Your task is to repeat the entries below exactly and to leave their images out.

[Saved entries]
Content starts
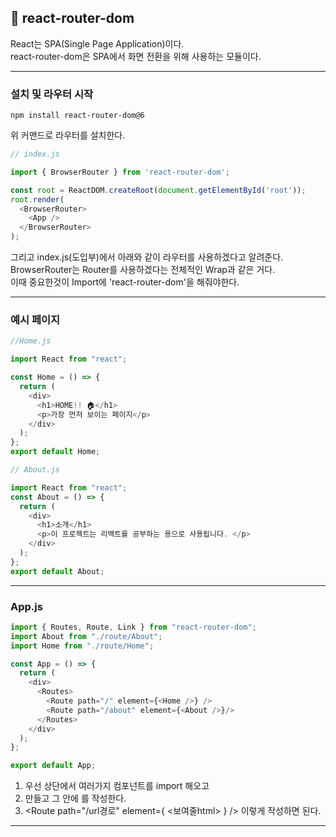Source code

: ## 📌 react-router-dom
React는 SPA(Single Page Application)이다.   
react-router-dom은 SPA에서 화면 전환을 위해 사용하는 모듈이다.   
***
### 설치 및 라우터 시작
```
npm install react-router-dom@6
```
위 커맨드로 라우터를 설치한다.
```javascript
// index.js

import { BrowserRouter } from 'react-router-dom';

const root = ReactDOM.createRoot(document.getElementById('root'));
root.render(
  <BrowserRouter>
    <App />
  </BrowserRouter>
);
```
그리고 index.js(도입부)에서 아래와 같이 라우터를 사용하겠다고 알려준다.   
BrowserRouter는 Router를 사용하겠다는 전체적인 Wrap과 같은 거다.   
이때 중요한것이 Import에 'react-router-dom'을 해줘야한다.   
***
### 예시 페이지
```javascript
//Home.js

import React from "react";

const Home = () => {
  return (
    <div>
      <h1>HOME!! 🏠</h1>
      <p>가장 먼저 보이는 페이지</p>
    </div>
  );
};
export default Home;
```
```javascript
// About.js

import React from "react";
const About = () => {
  return (
    <div>
      <h1>소개</h1>
      <p>이 프로젝트는 리액트를 공부하는 용으로 사용됩니다. </p>
    </div>
  );
};
export default About;
```
***
### App.js
```javascript
import { Routes, Route, Link } from "react-router-dom";
import About from "./route/About";
import Home from "./route/Home";

const App = () => {
  return (
    <div>
      <Routes>
        <Route path="/" element={<Home />} />
        <Route path="/about" element={<About />}/>
      </Routes>
    </div>
  );
};

export default App;
```
1. 우선 상단에서 여러가지 컴포넌트를 import 해오고
2. <Routes> 만들고 그 안에 <Route>를 작성한다.
3. <Route path="/url경로" element={ <보여줄html> } /> 이렇게 작성하면 된다.
***
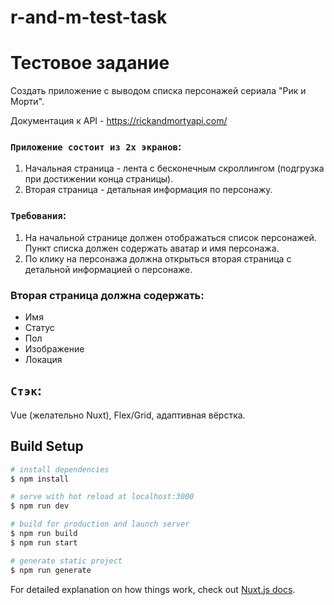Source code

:# r-and-m-test-task

# Тестовое задание

Создать приложение с выводом списка персонажей сериала "Рик и Морти".

Документация к API - https://rickandmortyapi.com/

### `Приложение состоит из 2х экранов`:

1. Начальная страница - лента с бесконечным скроллингом (подгрузка при достижении конца страницы).
2. Вторая страница - детальная информация по персонажу.

### `Требования`:

1. На начальной странице должен отображаться список персонажей. Пункт списка должен содержать аватар и имя персонажа.
2. По клику на персонажа должна открыться вторая страница с детальной информацией о персонаже.

### Вторая страница должна содержать:

- Имя
- Статус
- Пол
- Изображение
- Локация

## `Стэк`:

Vue (желательно Nuxt), Flex/Grid, адаптивная вёрстка.

## Build Setup

```bash
# install dependencies
$ npm install

# serve with hot reload at localhost:3000
$ npm run dev

# build for production and launch server
$ npm run build
$ npm run start

# generate static project
$ npm run generate
```

For detailed explanation on how things work, check out [Nuxt.js docs](https://nuxtjs.org).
Content ends
Answer space.
Source code

: ## 📌 react-router-dom
React는 SPA(Single Page Application)이다.   
react-router-dom은 SPA에서 화면 전환을 위해 사용하는 모듈이다.   
***
### 설치 및 라우터 시작
```
npm install react-router-dom@6
```
위 커맨드로 라우터를 설치한다.
```javascript
// index.js

import { BrowserRouter } from 'react-router-dom';

const root = ReactDOM.createRoot(document.getElementById('root'));
root.render(
  <BrowserRouter>
    <App />
  </BrowserRouter>
);
```
그리고 index.js(도입부)에서 아래와 같이 라우터를 사용하겠다고 알려준다.   
BrowserRouter는 Router를 사용하겠다는 전체적인 Wrap과 같은 거다.   
이때 중요한것이 Import에 'react-router-dom'을 해줘야한다.   
***
### 예시 페이지
```javascript
//Home.js

import React from "react";

const Home = () => {
  return (
    <div>
      <h1>HOME!! 🏠</h1>
      <p>가장 먼저 보이는 페이지</p>
    </div>
  );
};
export default Home;
```
```javascript
// About.js

import React from "react";
const About = () => {
  return (
    <div>
      <h1>소개</h1>
      <p>이 프로젝트는 리액트를 공부하는 용으로 사용됩니다. </p>
    </div>
  );
};
export default About;
```
***
### App.js
```javascript
import { Routes, Route, Link } from "react-router-dom";
import About from "./route/About";
import Home from "./route/Home";

const App = () => {
  return (
    <div>
      <Routes>
        <Route path="/" element={<Home />} />
        <Route path="/about" element={<About />}/>
      </Routes>
    </div>
  );
};

export default App;
```
1. 우선 상단에서 여러가지 컴포넌트를 import 해오고
2. <Routes> 만들고 그 안에 <Route>를 작성한다.
3. <Route path="/url경로" element={ <보여줄html> } /> 이렇게 작성하면 된다.
***
Source code

:# r-and-m-test-task

# Тестовое задание

Создать приложение с выводом списка персонажей сериала "Рик и Морти".

Документация к API - https://rickandmortyapi.com/

### `Приложение состоит из 2х экранов`:

1. Начальная страница - лента с бесконечным скроллингом (подгрузка при достижении конца страницы).
2. Вторая страница - детальная информация по персонажу.

### `Требования`:

1. На начальной странице должен отображаться список персонажей. Пункт списка должен содержать аватар и имя персонажа.
2. По клику на персонажа должна открыться вторая страница с детальной информацией о персонаже.

### Вторая страница должна содержать:

- Имя
- Статус
- Пол
- Изображение
- Локация

## `Стэк`:

Vue (желательно Nuxt), Flex/Grid, адаптивная вёрстка.

## Build Setup

```bash
# install dependencies
$ npm install

# serve with hot reload at localhost:3000
$ npm run dev

# build for production and launch server
$ npm run build
$ npm run start

# generate static project
$ npm run generate
```

For detailed explanation on how things work, check out [Nuxt.js docs](https://nuxtjs.org).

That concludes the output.